Piet Mondrian, Composition C (No. III) with Red, Yellow and Blue, 1935, oil on canvas, 56 x 55.2cm. 
Tate, lent from a private collection, 1981 © 2020 Mondrian/Holtzman Trust

Inspired by spiritual ideas, Piet Mondrian created a radical art that aimed to transform the world.

By Sarah E. Fensom

 

Piet Mondrian, 1899.

Piet Mondrian joined the Dutch arm of the Theosophical Society in 1909. His interest in a newly emerging spirituality had begun earlier, however. The artist, who was raised as a Calvinist, read Theosophical literature and attended lectures by the Austrian philosopher and esotericist Rudolf Steiner in Amsterdam in 1908. These curiosities were not unusual for the time. Theosophy, which was co-founded by Helena Petrovna Blavatsky in New York in 1875, quickly gained steam in Europe. It found a strong foothold among the avant-garde in the Netherlands, and in 1904, 40 Dutch artists took part in a show associated with the Theosophical Society’s International Convention in Amsterdam.

Theosophy was a sort of spiritual catch-all, in which bits and bobs of Eastern and Western religious, philosophical, and artistic ideas coalesced. It sought to exist between the poles of scientific progress and the church, in a sort of reconciliation of the divine universe resolved through evolution. Vasily Kandinsky, a student of Theosophy, tapped into its teachings that color could communicate with the soul. Hilma af Klint, the Swedish artist and Theosophical practitioner, is now widely credited as a pioneer of abstraction. She believed that abstract art was a “spiritual precursor of a utopian social harmony, a world of tomorrow.”

During what is sometimes referred to as Mondrian’s “Symbolist” period, he painted the triptych Evolution (1911). The work is perhaps his most clearly associated with Theosophy. Each section features a figure depicted in blue. The central panel was the realization of the titular evolution and it not only protruded more than an inch further into space, it was also installed by the artist higher than the side panels. In Isis Unveiled (1877), Blavatsky’s first major work, she wrote that three spirits live in man, but that all three are “only as the image and echo of one and the same all-constructing and uniting principle of production.” Of the three, the first is “the spirit of the elements (terrestrial body and vital force in its brute condition); the second, the spirit of the stars (sidereal or astral body—the soul); the third is the Divine spirit.” Taken as a more literal interpretation of Blavatsky’s writings, Evolution can be read as the transformation from matter to soul to spirit. But it can also be seen as the flow of the art-making process and a collapsing of a progressive transformation into a broader whole. The Mondrian specialist and curator Hans Janssen writes, “The three parts remained separated to emphasize the step-by-step development from one to the other, and the sum equaled more than the parts, the visual impact of the whole transcending the individual elements.”

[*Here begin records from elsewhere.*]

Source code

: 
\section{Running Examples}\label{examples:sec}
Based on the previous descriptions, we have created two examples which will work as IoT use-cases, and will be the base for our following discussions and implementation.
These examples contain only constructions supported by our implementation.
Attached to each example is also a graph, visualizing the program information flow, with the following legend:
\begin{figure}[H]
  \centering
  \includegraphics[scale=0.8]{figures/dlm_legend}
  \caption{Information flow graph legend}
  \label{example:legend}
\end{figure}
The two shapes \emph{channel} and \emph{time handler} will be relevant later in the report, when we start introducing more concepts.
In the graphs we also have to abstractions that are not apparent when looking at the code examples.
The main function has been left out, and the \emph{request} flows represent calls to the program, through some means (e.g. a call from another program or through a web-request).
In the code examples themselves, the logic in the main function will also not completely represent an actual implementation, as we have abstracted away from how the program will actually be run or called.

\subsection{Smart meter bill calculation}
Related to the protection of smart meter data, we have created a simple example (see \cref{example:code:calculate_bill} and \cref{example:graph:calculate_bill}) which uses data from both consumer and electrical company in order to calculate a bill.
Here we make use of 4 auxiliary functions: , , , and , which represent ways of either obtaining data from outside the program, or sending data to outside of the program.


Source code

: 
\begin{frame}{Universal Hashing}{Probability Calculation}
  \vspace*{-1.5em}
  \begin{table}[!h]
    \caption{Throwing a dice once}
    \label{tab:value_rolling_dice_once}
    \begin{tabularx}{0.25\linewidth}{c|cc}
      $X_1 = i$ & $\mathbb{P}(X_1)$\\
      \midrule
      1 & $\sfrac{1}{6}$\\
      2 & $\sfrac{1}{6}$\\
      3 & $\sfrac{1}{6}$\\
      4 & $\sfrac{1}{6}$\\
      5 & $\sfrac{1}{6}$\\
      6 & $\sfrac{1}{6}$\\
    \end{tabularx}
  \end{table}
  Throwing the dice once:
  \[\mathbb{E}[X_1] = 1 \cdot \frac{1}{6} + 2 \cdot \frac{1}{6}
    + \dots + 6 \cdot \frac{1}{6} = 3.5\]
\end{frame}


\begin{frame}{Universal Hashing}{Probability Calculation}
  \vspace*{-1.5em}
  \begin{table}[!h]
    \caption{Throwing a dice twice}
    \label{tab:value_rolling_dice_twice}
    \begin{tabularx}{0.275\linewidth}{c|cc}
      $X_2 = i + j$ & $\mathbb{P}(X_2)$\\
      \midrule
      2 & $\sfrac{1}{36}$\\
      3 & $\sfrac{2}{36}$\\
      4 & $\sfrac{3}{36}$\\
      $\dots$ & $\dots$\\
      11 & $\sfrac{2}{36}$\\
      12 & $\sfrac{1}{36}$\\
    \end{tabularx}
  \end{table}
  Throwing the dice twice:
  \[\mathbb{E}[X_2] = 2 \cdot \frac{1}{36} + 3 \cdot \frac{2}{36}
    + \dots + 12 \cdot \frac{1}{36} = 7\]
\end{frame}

Still Life with Oranges, 1900, oil on canvas, 46 x 30 cm.
Myron Kunin Collection, Minneapolis © 2020 Mondrian/Holtzman Trust

Similarly, Janssen writes about this notion of evolution being central to an exhibition Mondrian presented at the Stedelijk Museum in 1909—a point of crucial understanding for the artist’s work to come. Mondrian’s work occupied three galleries. In the first, he presented early studies in simple pine frames. In the third, he presented a monumental evening landscape he had painted several years earlier. He placed all new work in the second and middle gallery, including Metamorphosis, a moody depiction of a dying chrysanthemum and a triptych of a haystack, showing it at sunset, after sunset, and in the dark in silhouette. Janssen speculates that Mondrian got the idea from a lecture he saw Steiner give in Amsterdam in March of 1908. Steiner had discussed the Hegelian system of the triadic development of ideas. Janssen relates this system to Mondrian’s curatorial technique as follows: Mondrian’s sketches in the first gallery represent the “idea in itself”; the landscapes in the final gallery represent the “idea out of itself, in nature”; and the “unconventional pictorial forms” in the central gallery represent the cumulation of the “idea in and for itself.”

This manner of presenting work outside the chronological order was an innovative artist statement regarding the idea of artistic development over time. All three galleries worked in collaboration, the way Blavatsky described the three spirits of man, but they also challenged one another. Janssen writes, “It was a model of the ideal of art, the ultimate artwork. That is, Mondrian took what normally occurs over time in a linear manner—the process of making art—and folded it in on itself, divided into three, making the linear suddenly appear cyclical. This implies a process of growth, decline, and progress and also suggests something about the function of art in society as a whole. It is an image, an example, of how society behaves and develops.”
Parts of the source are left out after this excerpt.